Of 23 secondary schools that produced two or more Nobel laureates, nine are in the Big Apple. My high school in Brooklyn alone accounts for three Nobel Prize winners, not to mention dozens of famous executives, scientists, engineers, athletes, musicians, actors, and politicians.
Why? The ultracompetitive environment. Everybody was a character. We were always fighting for positions on sports teams, to stand out, or just to fit in. Also, we didn't grow up with much. If you wanted more out of life, you knew what you had to do. You really had to be tough. You had to be a winner.

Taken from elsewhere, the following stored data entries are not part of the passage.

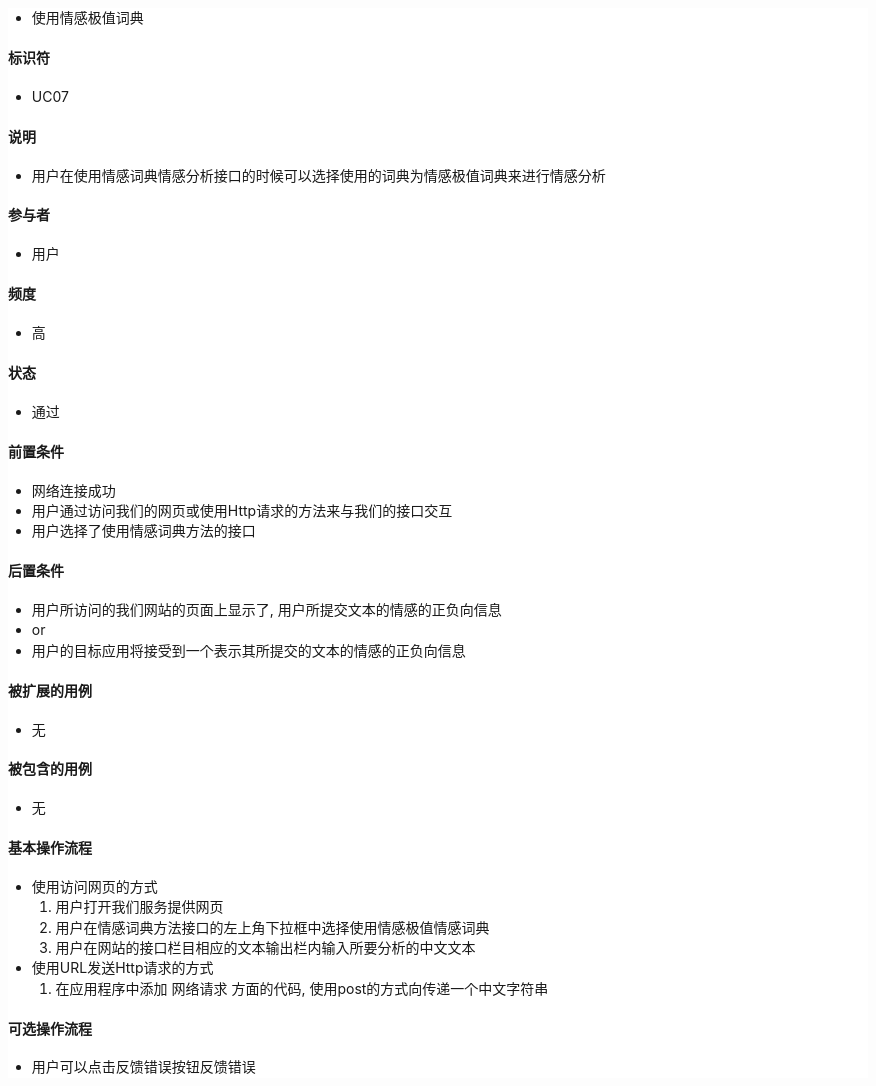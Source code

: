 * 使用情感极值词典

#### 标识符

* UC07

#### 说明

* 用户在使用情感词典情感分析接口的时候可以选择使用的词典为情感极值词典来进行情感分析

#### 参与者

* 用户

#### 频度

* 高

#### 状态

* 通过

#### 前置条件

* 网络连接成功
* 用户通过访问我们的网页或使用Http请求的方法来与我们的接口交互
* 用户选择了使用情感词典方法的接口

#### 后置条件

* 用户所访问的我们网站的页面上显示了, 用户所提交文本的情感的正负向信息
* or
* 用户的目标应用将接受到一个表示其所提交的文本的情感的正负向信息

#### 被扩展的用例

* 无

#### 被包含的用例

* 无

#### 基本操作流程

* 使用访问网页的方式
  1. 用户打开我们服务提供网页 
  2. 用户在情感词典方法接口的左上角下拉框中选择使用情感极值情感词典
  3. 用户在网站的接口栏目相应的文本输出栏内输入所要分析的中文文本
* 使用URL发送Http请求的方式
  1. 在应用程序中添加 网络请求 方面的代码, 使用post的方式向传递一个中文字符串

#### 可选操作流程

* 用户可以点击反馈错误按钮反馈错误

Loads of successful executives and entrepreneurs started with nothing--except perhaps adversity. Starbucks founder and chief executive Howard Schultz grew up not far from where I did. So did Goldman Sachs CEO Lloyd Blankenfein's. His dad was a postal worker. So was mine.
Steve Jobs and Oracle founder and CEO Larry Ellison were both adopted by working class families. Former Verizon CEO Ivan Seidenberg started as a cable splicer's assistant right out of high school. AT&T CEO Randall Stephenson's first job out of school was working in Southwestern Bell's Oklahoma IT department.
And this isn't just an American phenomenon, either. Masayoshi Son, the founder and CEO of Softbank and Japan's second richest man, grew up in an illegal shack in southwest Japan. His Korean parents used a Japanese surname to hide their heritage and avoid discrimination.
Embrace, Not EscapeDon't get me wrong. I'm not saying that, to be successful in this world, you have to have grown up dirt poor. I'm sure that plenty of top executives didn't have to fight for table scraps. But if you had spent as much time in boardrooms and start-up companies as I have, you would know how competitive and stressful it is. It's just one crazy problem after another. You're always making tough decisions under pressure and with too little information.
The truth of the matter is this. If you want to succeed in that environment, if you want to become a successful executive, entrepreneur, or business leader, then you need to embrace or at least learn to deal with stress, adversity, and competition. One thing's for sure. Avoiding it won't get you there. If you're looking for a stress-free work life, as they say in New York, fugetaboutit.